**Problem requirements:**
Your task is to transcribe the records exactly, skipping every image.

**Available data:**
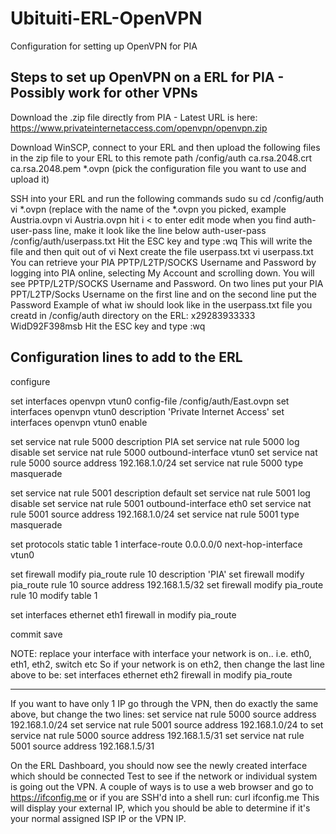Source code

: # Ubituiti-ERL-OpenVPN
Configuration for setting up OpenVPN for PIA

## Steps to set up OpenVPN on a ERL for PIA - Possibly work for other VPNs ##

Download the .zip file directly from PIA - Latest URL is here:
https://www.privateinternetaccess.com/openvpn/openvpn.zip

Download WinSCP, connect to your ERL and then upload the following files in the zip file to your ERL to this remote path /config/auth 
ca.rsa.2048.crt
ca.rsa.2048.pem
*.ovpn (pick the configuration file you want to use and upload it)

SSH into your ERL and run the following commands
sudo su
cd /config/auth
vi *.ovpn (replace with the name of the *.ovpn you picked, example Austria.ovpn
vi Austria.ovpn
hit i < to enter edit mode
when you find auth-user-pass line, make it look like the line below
auth-user-pass /config/auth/userpass.txt
Hit the ESC key and type :wq
This will write the file and then quit out of vi
Next create the file userpass.txt
vi userpass.txt
You can retrieve your PIA PPTP/L2TP/SOCKS Username and Password by logging into PIA online, selecting My Account and scrolling down.
You will see PPTP/L2TP/SOCKS Username and Password.
On two lines put your PIA PPT/L2TP/Socks Username on the first line and on the second line put the Password
Example of what iw should look like in the userpass.txt file you creatd in /config/auth directory on the ERL:
x29283933333
WidD92F398msb
Hit the ESC key and type :wq

## Configuration lines to add to the ERL ##

configure

set interfaces openvpn vtun0 config-file /config/auth/East.ovpn
set interfaces openvpn vtun0 description 'Private Internet Access'
set interfaces openvpn vtun0 enable

set service nat rule 5000 description PIA
set service nat rule 5000 log disable
set service nat rule 5000 outbound-interface vtun0
set service nat rule 5000 source address 192.168.1.0/24
set service nat rule 5000 type masquerade

set service nat rule 5001 description default
set service nat rule 5001 log disable
set service nat rule 5001 outbound-interface eth0
set service nat rule 5001 source address 192.168.1.0/24
set service nat rule 5001 type masquerade

set protocols static table 1 interface-route 0.0.0.0/0 next-hop-interface vtun0

set firewall modify pia_route rule 10 description 'PIA'
set firewall modify pia_route rule 10 source address 192.168.1.5/32
set firewall modify pia_route rule 10 modify table 1

set interfaces ethernet eth1 firewall in modify pia_route

commit
save

NOTE: replace your interface with interface your network is on.. i.e. eth0, eth1, eth2, switch etc
So if your network is on eth2, then change the last line above to be:
set interfaces ethernet eth2 firewall in modify pia_route

------------------------

If you want to have only 1 IP go through the VPN, then do exactly the same above, but change the two lines:
set service nat rule 5000 source address 192.168.1.0/24
set service nat rule 5001 source address 192.168.1.0/24
to
set service nat rule 5000 source address 192.168.1.5/31
set service nat rule 5001 source address 192.168.1.5/31

On the ERL Dashboard, you should now see the newly created interface which should be connected
Test to see if the network or individual system is going out the VPN.
A couple of ways is to use a web browser and go to https://ifconfig.me or if you are SSH'd into a shell run: curl ifconfig.me
This will display your external IP, which you should be able to determine if it's your normal assigned ISP IP or the VPN IP.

**Completed task:**
Source code

: # Ubituiti-ERL-OpenVPN
Configuration for setting up OpenVPN for PIA

## Steps to set up OpenVPN on a ERL for PIA - Possibly work for other VPNs ##

Download the .zip file directly from PIA - Latest URL is here:
https://www.privateinternetaccess.com/openvpn/openvpn.zip

Download WinSCP, connect to your ERL and then upload the following files in the zip file to your ERL to this remote path /config/auth 
ca.rsa.2048.crt
ca.rsa.2048.pem
*.ovpn (pick the configuration file you want to use and upload it)

SSH into your ERL and run the following commands
sudo su
cd /config/auth
vi *.ovpn (replace with the name of the *.ovpn you picked, example Austria.ovpn
vi Austria.ovpn
hit i < to enter edit mode
when you find auth-user-pass line, make it look like the line below
auth-user-pass /config/auth/userpass.txt
Hit the ESC key and type :wq
This will write the file and then quit out of vi
Next create the file userpass.txt
vi userpass.txt
You can retrieve your PIA PPTP/L2TP/SOCKS Username and Password by logging into PIA online, selecting My Account and scrolling down.
You will see PPTP/L2TP/SOCKS Username and Password.
On two lines put your PIA PPT/L2TP/Socks Username on the first line and on the second line put the Password
Example of what iw should look like in the userpass.txt file you creatd in /config/auth directory on the ERL:
x29283933333
WidD92F398msb
Hit the ESC key and type :wq

## Configuration lines to add to the ERL ##

configure

set interfaces openvpn vtun0 config-file /config/auth/East.ovpn
set interfaces openvpn vtun0 description 'Private Internet Access'
set interfaces openvpn vtun0 enable

set service nat rule 5000 description PIA
set service nat rule 5000 log disable
set service nat rule 5000 outbound-interface vtun0
set service nat rule 5000 source address 192.168.1.0/24
set service nat rule 5000 type masquerade

set service nat rule 5001 description default
set service nat rule 5001 log disable
set service nat rule 5001 outbound-interface eth0
set service nat rule 5001 source address 192.168.1.0/24
set service nat rule 5001 type masquerade

set protocols static table 1 interface-route 0.0.0.0/0 next-hop-interface vtun0

set firewall modify pia_route rule 10 description 'PIA'
set firewall modify pia_route rule 10 source address 192.168.1.5/32
set firewall modify pia_route rule 10 modify table 1

set interfaces ethernet eth1 firewall in modify pia_route

commit
save

NOTE: replace your interface with interface your network is on.. i.e. eth0, eth1, eth2, switch etc
So if your network is on eth2, then change the last line above to be:
set interfaces ethernet eth2 firewall in modify pia_route

------------------------

If you want to have only 1 IP go through the VPN, then do exactly the same above, but change the two lines:
set service nat rule 5000 source address 192.168.1.0/24
set service nat rule 5001 source address 192.168.1.0/24
to
set service nat rule 5000 source address 192.168.1.5/31
set service nat rule 5001 source address 192.168.1.5/31

On the ERL Dashboard, you should now see the newly created interface which should be connected
Test to see if the network or individual system is going out the VPN.
A couple of ways is to use a web browser and go to https://ifconfig.me or if you are SSH'd into a shell run: curl ifconfig.me
This will display your external IP, which you should be able to determine if it's your normal assigned ISP IP or the VPN IP.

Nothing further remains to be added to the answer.